Recuérdese todo lo que el hombre debe a
ciertos grandes ensimismamientos. No es un azar que todos los grandes
fundadores de religiones antepusieran a su apostolado famosos retiros. Buda se
retira al monte, Mahoma se retira a su tienda, y aún adentro de su tienda se
retira de ella, envolviéndose su cabeza en su albornoz. Por encima de todos
Jesús se aparta cuarenta días al desierto. ¿Qué nos debemos a Newton? Pues
cuando alguien, maravillado de que hubiese logrado reducir a un sistema tan
exacto y simple los innumerables fenómenos de la física, le pregunta cómo había
logrado hacerlo, éste respondía ingenuamente: Nocte dieque incubando (dando vueltas día y noche), palabras tras
de las cuales entrevemos vastos y abismáticos ensimismamientos. Hay hoy una
gran cosa en el mundo que está moribunda, y es la verdad. Sin cierto margen de
tranquilidad, la verdad sucumbe.
Quien quiera aprender, de verdad, los
efectos que el despojo causa en una gran civilización, puede verlo en el primer
libro de alto bordo que sobre el Imperio Romano se ha escrito -hasta ahora, no
sabíamos lo que este había sido-. Me refiero al libro del historiador ruso Mijail
Rostóvzeff titulado Historia social y
económica del Imperio Romano.
Dislocada en esta forma de su normal
coyuntura con la contemplación, con el ensimismamiento, la pura acción permite
y suscita sólo un encadenamiento de insensateces que mejor deberíamos llamar
"desencadenamiento". Así vemos hoy que una actitud absurda justifica el
advenimiento de otra actitud antagónica pero tampoco razonable, por lo menos
suficientemente razonable, y así sucesivamente. La vida humana debía ponerse al
servicio de la cultura porque sólo así se cargaba de sustancia estimable. Según
lo cual, ella, la vida humana, nuestra pura existencia, sería por si cosa
baladí y sin aprecio.
Para concluir con este clima de
incertidumbre propio de nuestra época quisiera recordar aquello que Jorge
García Venturini nos planteaba: la pregunta acerca del fin de los tiempos, resulta
absolutamente inevitable.

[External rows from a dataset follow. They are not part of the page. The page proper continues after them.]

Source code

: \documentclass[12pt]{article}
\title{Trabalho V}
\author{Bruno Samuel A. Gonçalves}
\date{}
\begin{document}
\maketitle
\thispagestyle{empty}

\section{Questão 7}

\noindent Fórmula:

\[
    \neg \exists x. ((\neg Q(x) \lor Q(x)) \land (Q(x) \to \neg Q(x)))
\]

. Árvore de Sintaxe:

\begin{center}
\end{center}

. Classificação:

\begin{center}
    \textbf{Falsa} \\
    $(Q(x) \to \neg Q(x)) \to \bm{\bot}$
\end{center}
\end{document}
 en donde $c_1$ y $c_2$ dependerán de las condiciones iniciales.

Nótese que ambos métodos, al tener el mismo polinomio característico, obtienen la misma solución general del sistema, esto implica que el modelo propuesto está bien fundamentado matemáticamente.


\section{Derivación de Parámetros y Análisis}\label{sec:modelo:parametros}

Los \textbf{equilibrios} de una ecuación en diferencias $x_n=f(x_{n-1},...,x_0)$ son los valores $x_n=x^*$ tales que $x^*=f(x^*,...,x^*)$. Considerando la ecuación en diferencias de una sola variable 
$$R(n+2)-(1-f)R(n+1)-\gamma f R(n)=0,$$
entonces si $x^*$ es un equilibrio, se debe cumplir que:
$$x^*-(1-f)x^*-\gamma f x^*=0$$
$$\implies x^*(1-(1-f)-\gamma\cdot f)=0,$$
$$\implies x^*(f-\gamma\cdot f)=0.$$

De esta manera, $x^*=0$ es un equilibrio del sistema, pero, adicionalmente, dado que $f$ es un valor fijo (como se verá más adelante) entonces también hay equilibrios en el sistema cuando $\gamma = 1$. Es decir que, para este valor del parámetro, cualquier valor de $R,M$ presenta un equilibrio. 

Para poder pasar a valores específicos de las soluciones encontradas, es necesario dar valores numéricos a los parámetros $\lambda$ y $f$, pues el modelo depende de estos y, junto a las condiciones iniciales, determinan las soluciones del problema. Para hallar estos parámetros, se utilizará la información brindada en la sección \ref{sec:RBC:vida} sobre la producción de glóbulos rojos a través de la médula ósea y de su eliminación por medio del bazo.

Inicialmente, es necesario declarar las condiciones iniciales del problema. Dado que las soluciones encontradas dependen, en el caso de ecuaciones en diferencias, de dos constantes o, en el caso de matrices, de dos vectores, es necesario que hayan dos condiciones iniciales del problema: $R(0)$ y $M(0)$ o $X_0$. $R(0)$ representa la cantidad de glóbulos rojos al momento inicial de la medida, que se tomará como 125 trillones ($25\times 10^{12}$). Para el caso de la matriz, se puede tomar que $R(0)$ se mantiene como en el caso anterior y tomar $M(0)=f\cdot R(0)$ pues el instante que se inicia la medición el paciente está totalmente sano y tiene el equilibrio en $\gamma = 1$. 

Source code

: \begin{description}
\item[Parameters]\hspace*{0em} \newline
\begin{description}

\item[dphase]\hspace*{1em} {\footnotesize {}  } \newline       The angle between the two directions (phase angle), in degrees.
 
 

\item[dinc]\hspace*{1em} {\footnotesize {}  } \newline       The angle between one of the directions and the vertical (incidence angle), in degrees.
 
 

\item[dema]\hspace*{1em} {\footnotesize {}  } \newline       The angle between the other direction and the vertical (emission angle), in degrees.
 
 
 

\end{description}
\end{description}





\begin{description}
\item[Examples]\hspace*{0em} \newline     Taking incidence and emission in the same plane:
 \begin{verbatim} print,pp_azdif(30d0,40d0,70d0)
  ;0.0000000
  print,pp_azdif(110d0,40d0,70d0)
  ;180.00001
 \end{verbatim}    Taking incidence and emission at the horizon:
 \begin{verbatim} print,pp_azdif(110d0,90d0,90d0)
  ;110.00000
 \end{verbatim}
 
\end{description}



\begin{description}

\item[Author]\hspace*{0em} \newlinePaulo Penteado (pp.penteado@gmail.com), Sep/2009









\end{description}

Intentar eludirla puede ser una justificada necesidad
de evasión, más no una actitud científica y responsable. Por el contrario,
solamente una meditación a fondo sobre estos temas puede contribuir a superar
tan amenazadoras perspectivas. Por lo demás, sólo el hecho de que la pregunta
tenga vigencia es suficiente para trastornar el habitual y secular quehacer de
los hombres. Porque lo que importa y es gravísimo, en definitiva, no es que
acontezca el fin de los tiempos (¿quién podría lamentarlo luego?) sino que
pueda acontecer, simplemente. Y esto es de lo que no cabe dudas.